> Problem description
Start at the line below containing "Ingress rule configuration" and stop at the line containing "securityProfileID | **string**". Repeat every line of that stretch exactly, and nothing outside it.

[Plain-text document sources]
•••
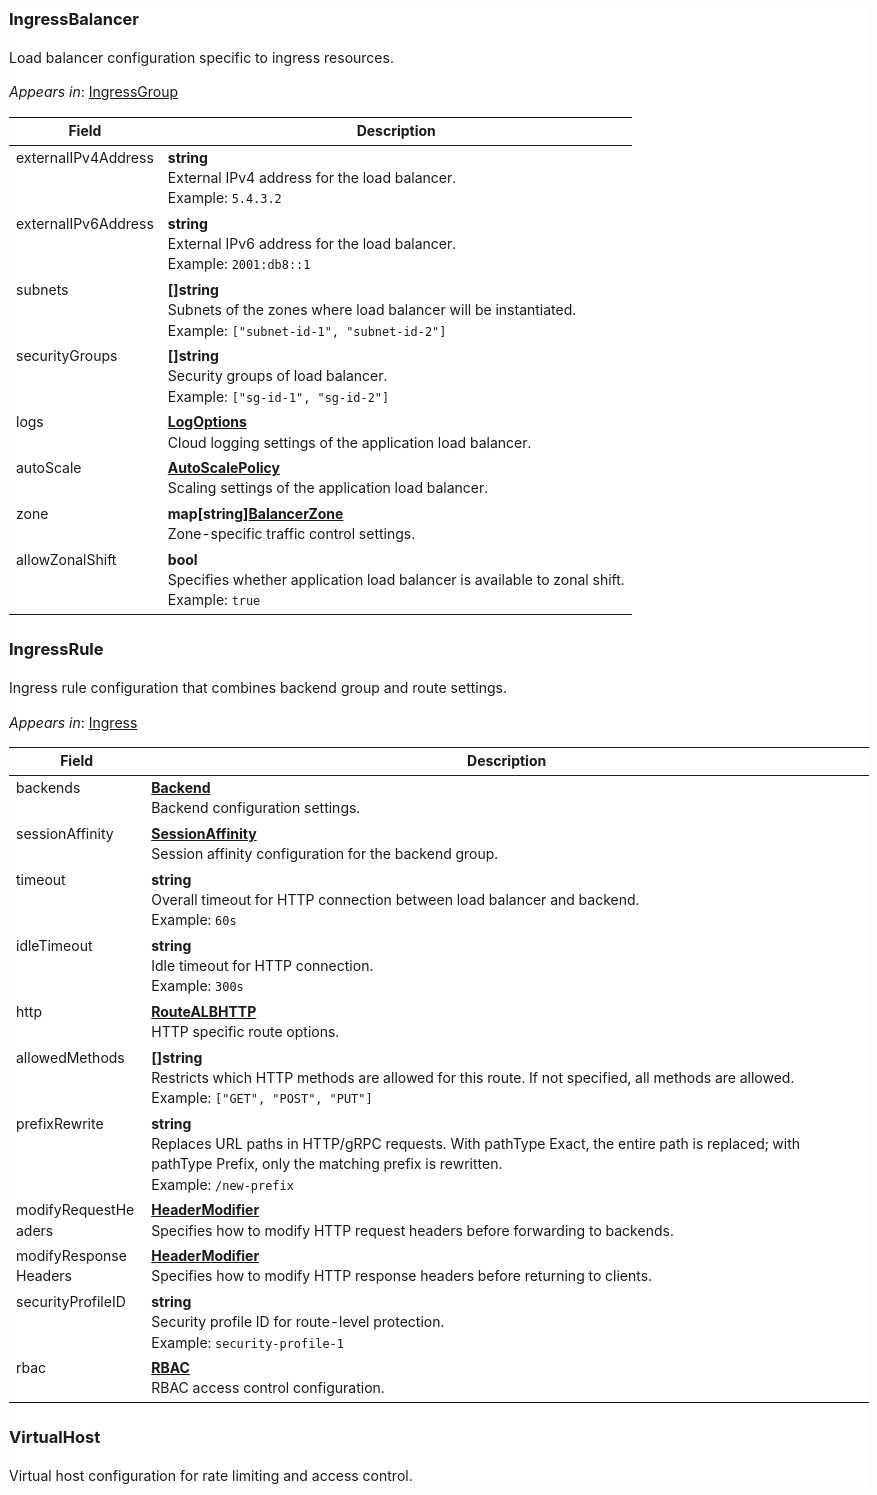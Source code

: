 ### IngressBalancer

Load balancer configuration specific to ingress resources.

*Appears in*: [IngressGroup](#ingressgroup)

| Field | Description |
|-------|-------------|
| externalIPv4Address | **string** <br> External IPv4 address for the load balancer. <br> Example: `5.4.3.2` |
| externalIPv6Address | **string** <br> External IPv6 address for the load balancer. <br> Example: `2001:db8::1` |
| subnets | **[]string** <br> Subnets of the zones where load balancer will be instantiated. <br> Example: `["subnet-id-1", "subnet-id-2"]` |
| securityGroups | **[]string** <br> Security groups of load balancer. <br> Example: `["sg-id-1", "sg-id-2"]` |
| logs | **[LogOptions](./gatewaypolicy.md#logoptions)** <br> Cloud logging settings of the application load balancer. |
| autoScale | **[AutoScalePolicy](./gatewaypolicy.md#autoscalepolicy)** <br> Scaling settings of the application load balancer. |
| zone | **map[string][BalancerZone](./gatewaypolicy.md#balancerzone)** <br> Zone-specific traffic control settings. |
| allowZonalShift | **bool** <br> Specifies whether application load balancer is available to zonal shift. <br> Example: `true` |

### IngressRule

Ingress rule configuration that combines backend group and route settings.

*Appears in*: [Ingress](#ingress)

| Field | Description |
|-------|-------------|
| backends | **[Backend](#backend)** <br> Backend configuration settings. |
| sessionAffinity | **[SessionAffinity](#sessionaffinity)** <br> Session affinity configuration for the backend group. |
| timeout | **string** <br> Overall timeout for HTTP connection between load balancer and backend. <br> Example: `60s` |
| idleTimeout | **string** <br> Idle timeout for HTTP connection. <br> Example: `300s` |
| http | **[RouteALBHTTP](#routealbhttp)** <br> HTTP specific route options. |
| allowedMethods | **[]string** <br> Restricts which HTTP methods are allowed for this route. If not specified, all methods are allowed. <br> Example: `["GET", "POST", "PUT"]` |
| prefixRewrite | **string** <br> Replaces URL paths in HTTP/gRPC requests. With pathType Exact, the entire path is replaced; with pathType Prefix, only the matching prefix is rewritten. <br> Example: `/new-prefix` |
| modifyRequestHeaders | **[HeaderModifier](#headermodifier)** <br> Specifies how to modify HTTP request headers before forwarding to backends. |
| modifyResponseHeaders | **[HeaderModifier](#headermodifier)** <br> Specifies how to modify HTTP response headers before returning to clients. |
| securityProfileID | **string** <br> Security profile ID for route-level protection. <br> Example: `security-profile-1` |
| rbac | **[RBAC](./gatewaypolicy.md#rbac)** <br> RBAC access control configuration. |

### VirtualHost

Virtual host configuration for rate limiting and access control.
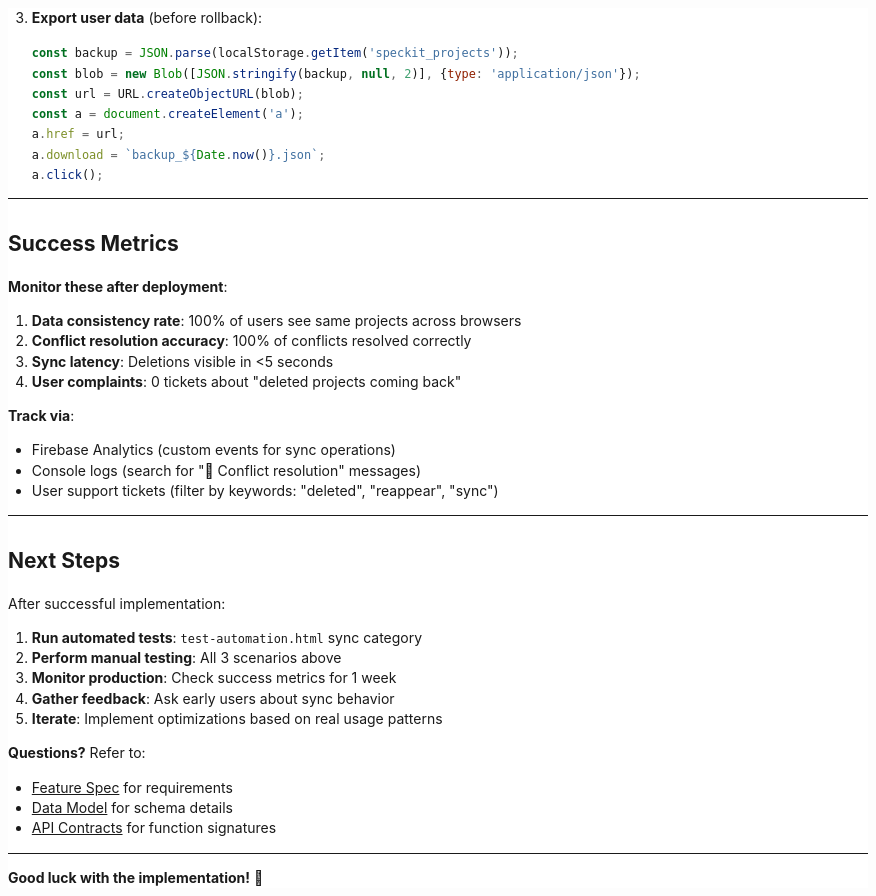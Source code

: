 3. **Export user data** (before rollback):
   ```javascript
   const backup = JSON.parse(localStorage.getItem('speckit_projects'));
   const blob = new Blob([JSON.stringify(backup, null, 2)], {type: 'application/json'});
   const url = URL.createObjectURL(blob);
   const a = document.createElement('a');
   a.href = url;
   a.download = `backup_${Date.now()}.json`;
   a.click();
   ```

---

## Success Metrics

**Monitor these after deployment**:

1. **Data consistency rate**: 100% of users see same projects across browsers
2. **Conflict resolution accuracy**: 100% of conflicts resolved correctly
3. **Sync latency**: Deletions visible in <5 seconds
4. **User complaints**: 0 tickets about "deleted projects coming back"

**Track via**:
- Firebase Analytics (custom events for sync operations)
- Console logs (search for "🔄 Conflict resolution" messages)
- User support tickets (filter by keywords: "deleted", "reappear", "sync")

---

## Next Steps

After successful implementation:

1. **Run automated tests**: `test-automation.html` sync category
2. **Perform manual testing**: All 3 scenarios above
3. **Monitor production**: Check success metrics for 1 week
4. **Gather feedback**: Ask early users about sync behavior
5. **Iterate**: Implement optimizations based on real usage patterns

**Questions?** Refer to:
- [Feature Spec](../spec.md) for requirements
- [Data Model](../data-model.md) for schema details
- [API Contracts](../contracts/README.md) for function signatures

---

**Good luck with the implementation!** 🚀
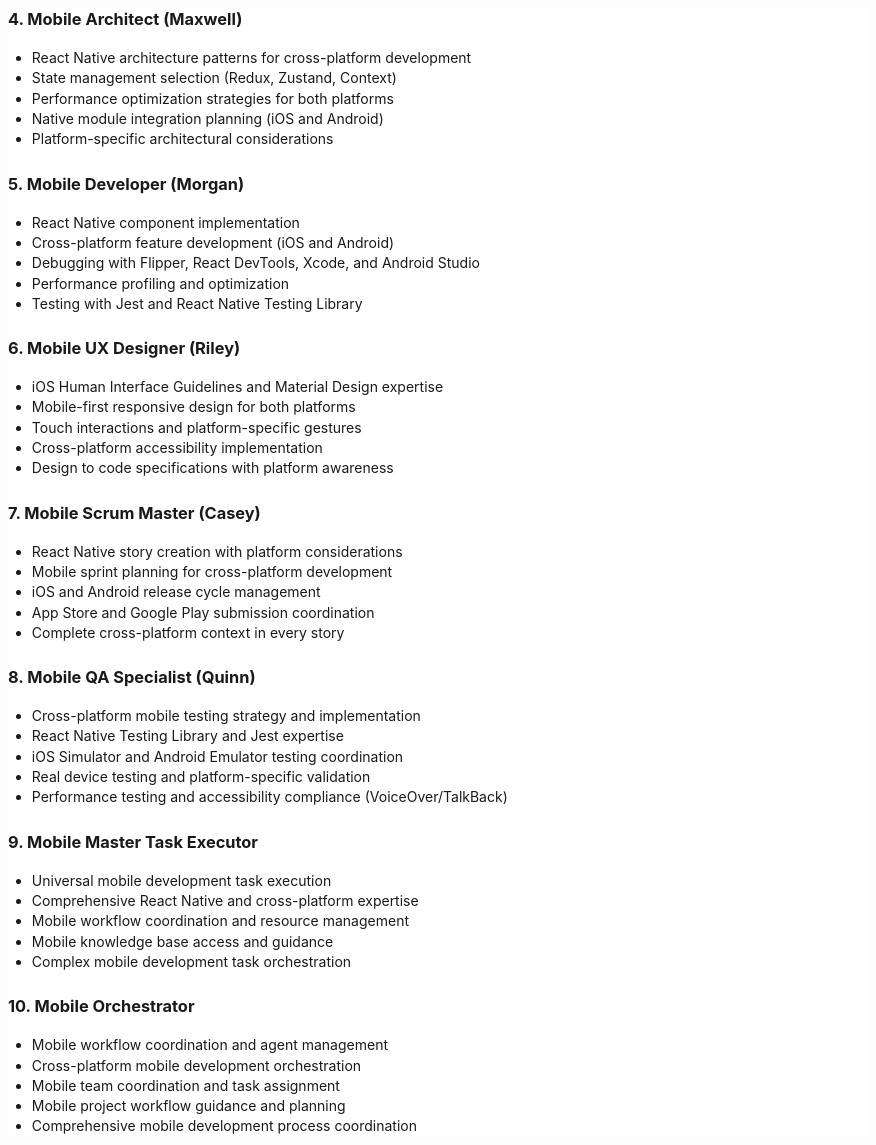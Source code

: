 ### 4. Mobile Architect (Maxwell)
- React Native architecture patterns for cross-platform development
- State management selection (Redux, Zustand, Context)
- Performance optimization strategies for both platforms
- Native module integration planning (iOS and Android)
- Platform-specific architectural considerations

### 5. Mobile Developer (Morgan)
- React Native component implementation
- Cross-platform feature development (iOS and Android)
- Debugging with Flipper, React DevTools, Xcode, and Android Studio
- Performance profiling and optimization
- Testing with Jest and React Native Testing Library

### 6. Mobile UX Designer (Riley)
- iOS Human Interface Guidelines and Material Design expertise
- Mobile-first responsive design for both platforms
- Touch interactions and platform-specific gestures
- Cross-platform accessibility implementation
- Design to code specifications with platform awareness

### 7. Mobile Scrum Master (Casey)
- React Native story creation with platform considerations
- Mobile sprint planning for cross-platform development
- iOS and Android release cycle management
- App Store and Google Play submission coordination
- Complete cross-platform context in every story

### 8. Mobile QA Specialist (Quinn)
- Cross-platform mobile testing strategy and implementation
- React Native Testing Library and Jest expertise
- iOS Simulator and Android Emulator testing coordination
- Real device testing and platform-specific validation
- Performance testing and accessibility compliance (VoiceOver/TalkBack)

### 9. Mobile Master Task Executor
- Universal mobile development task execution
- Comprehensive React Native and cross-platform expertise
- Mobile workflow coordination and resource management
- Mobile knowledge base access and guidance
- Complex mobile development task orchestration

### 10. Mobile Orchestrator
- Mobile workflow coordination and agent management
- Cross-platform mobile development orchestration
- Mobile team coordination and task assignment
- Mobile project workflow guidance and planning
- Comprehensive mobile development process coordination
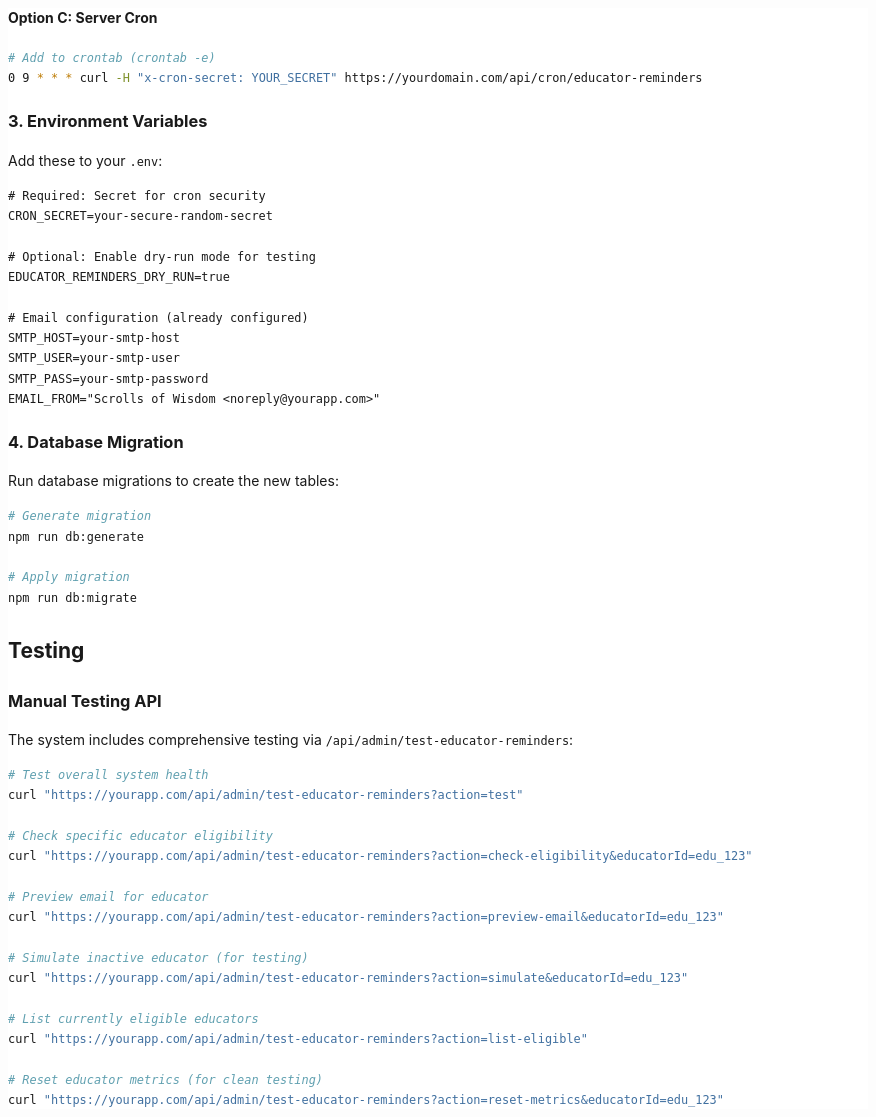 #### Option C: Server Cron
```bash
# Add to crontab (crontab -e)
0 9 * * * curl -H "x-cron-secret: YOUR_SECRET" https://yourdomain.com/api/cron/educator-reminders
```

### 3. Environment Variables

Add these to your `.env`:

```env
# Required: Secret for cron security
CRON_SECRET=your-secure-random-secret

# Optional: Enable dry-run mode for testing
EDUCATOR_REMINDERS_DRY_RUN=true

# Email configuration (already configured)
SMTP_HOST=your-smtp-host
SMTP_USER=your-smtp-user
SMTP_PASS=your-smtp-password
EMAIL_FROM="Scrolls of Wisdom <noreply@yourapp.com>"
```

### 4. Database Migration

Run database migrations to create the new tables:

```bash
# Generate migration
npm run db:generate

# Apply migration
npm run db:migrate
```

## Testing

### Manual Testing API

The system includes comprehensive testing via `/api/admin/test-educator-reminders`:

```bash
# Test overall system health
curl "https://yourapp.com/api/admin/test-educator-reminders?action=test"

# Check specific educator eligibility
curl "https://yourapp.com/api/admin/test-educator-reminders?action=check-eligibility&educatorId=edu_123"

# Preview email for educator
curl "https://yourapp.com/api/admin/test-educator-reminders?action=preview-email&educatorId=edu_123"

# Simulate inactive educator (for testing)
curl "https://yourapp.com/api/admin/test-educator-reminders?action=simulate&educatorId=edu_123"

# List currently eligible educators
curl "https://yourapp.com/api/admin/test-educator-reminders?action=list-eligible"

# Reset educator metrics (for clean testing)
curl "https://yourapp.com/api/admin/test-educator-reminders?action=reset-metrics&educatorId=edu_123"
```
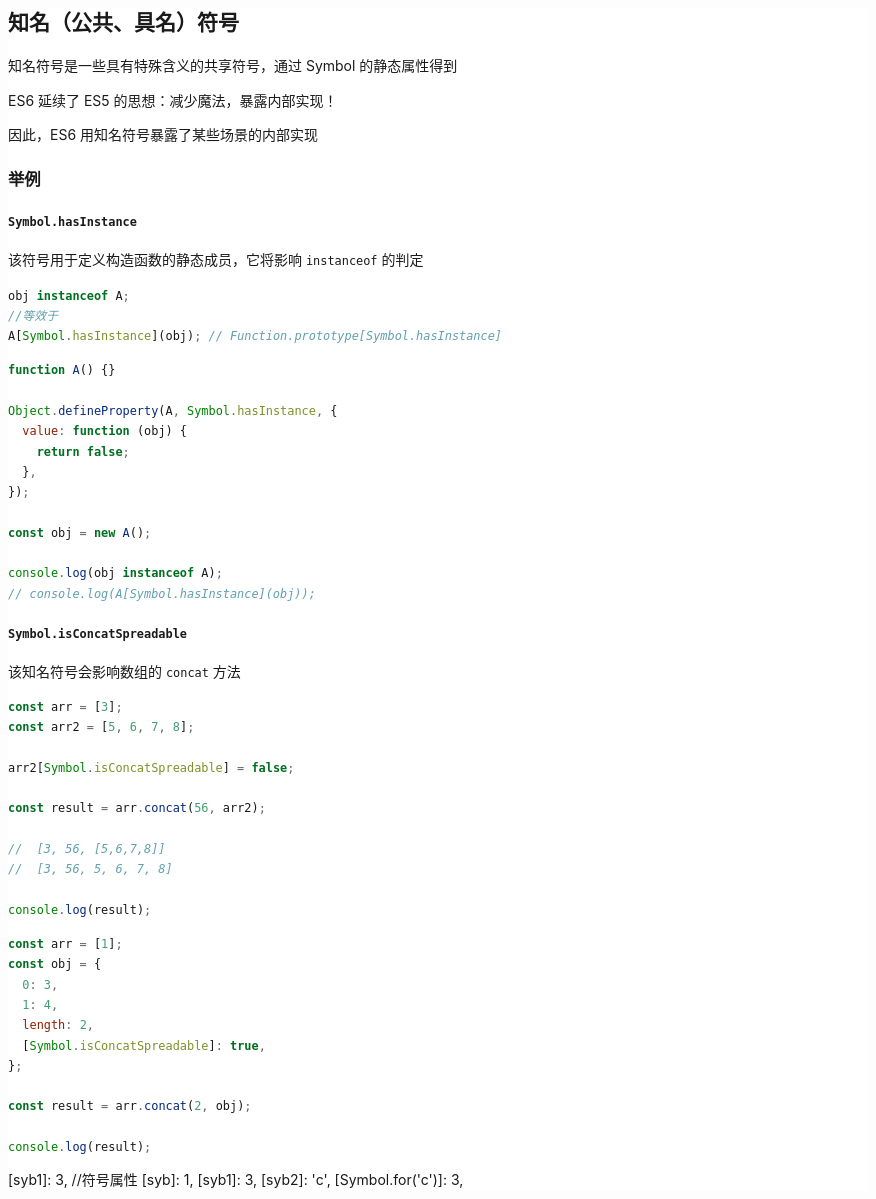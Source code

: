 ## 知名（公共、具名）符号

知名符号是一些具有特殊含义的共享符号，通过 Symbol 的静态属性得到

ES6 延续了 ES5 的思想：减少魔法，暴露内部实现！

因此，ES6 用知名符号暴露了某些场景的内部实现

### 举例

#### `Symbol.hasInstance`

该符号用于定义构造函数的静态成员，它将影响 `instanceof` 的判定

```js
obj instanceof A;
//等效于
A[Symbol.hasInstance](obj); // Function.prototype[Symbol.hasInstance]
```

```js
function A() {}

Object.defineProperty(A, Symbol.hasInstance, {
  value: function (obj) {
    return false;
  },
});

const obj = new A();

console.log(obj instanceof A);
// console.log(A[Symbol.hasInstance](obj));
```

#### `Symbol.isConcatSpreadable`

该知名符号会影响数组的 `concat` 方法

```js
const arr = [3];
const arr2 = [5, 6, 7, 8];

arr2[Symbol.isConcatSpreadable] = false;

const result = arr.concat(56, arr2);

//  [3, 56, [5,6,7,8]]
//  [3, 56, 5, 6, 7, 8]

console.log(result);
```

```js
const arr = [1];
const obj = {
  0: 3,
  1: 4,
  length: 2,
  [Symbol.isConcatSpreadable]: true,
};

const result = arr.concat(2, obj);

console.log(result);
```


  [syb1]: 3, //符号属性
  [syb]: 1,
  [syb1]: 3,
  [syb2]: 'c',
  [Symbol.for('c')]: 3,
•••
> Exercise response
Ingress rule configuration that combines backend group and route settings.

*Appears in*: [Ingress](#ingress)

| Field | Description |
|-------|-------------|
| backends | **[Backend](#backend)** <br> Backend configuration settings. |
| sessionAffinity | **[SessionAffinity](#sessionaffinity)** <br> Session affinity configuration for the backend group. |
| timeout | **string** <br> Overall timeout for HTTP connection between load balancer and backend. <br> Example: `60s` |
| idleTimeout | **string** <br> Idle timeout for HTTP connection. <br> Example: `300s` |
| http | **[RouteALBHTTP](#routealbhttp)** <br> HTTP specific route options. |
| allowedMethods | **[]string** <br> Restricts which HTTP methods are allowed for this route. If not specified, all methods are allowed. <br> Example: `["GET", "POST", "PUT"]` |
| prefixRewrite | **string** <br> Replaces URL paths in HTTP/gRPC requests. With pathType Exact, the entire path is replaced; with pathType Prefix, only the matching prefix is rewritten. <br> Example: `/new-prefix` |
| modifyRequestHeaders | **[HeaderModifier](#headermodifier)** <br> Specifies how to modify HTTP request headers before forwarding to backends. |
| modifyResponseHeaders | **[HeaderModifier](#headermodifier)** <br> Specifies how to modify HTTP response headers before returning to clients. |
| securityProfileID | **string** <br> Security profile ID for route-level protection. <br> Example: `security-profile-1` |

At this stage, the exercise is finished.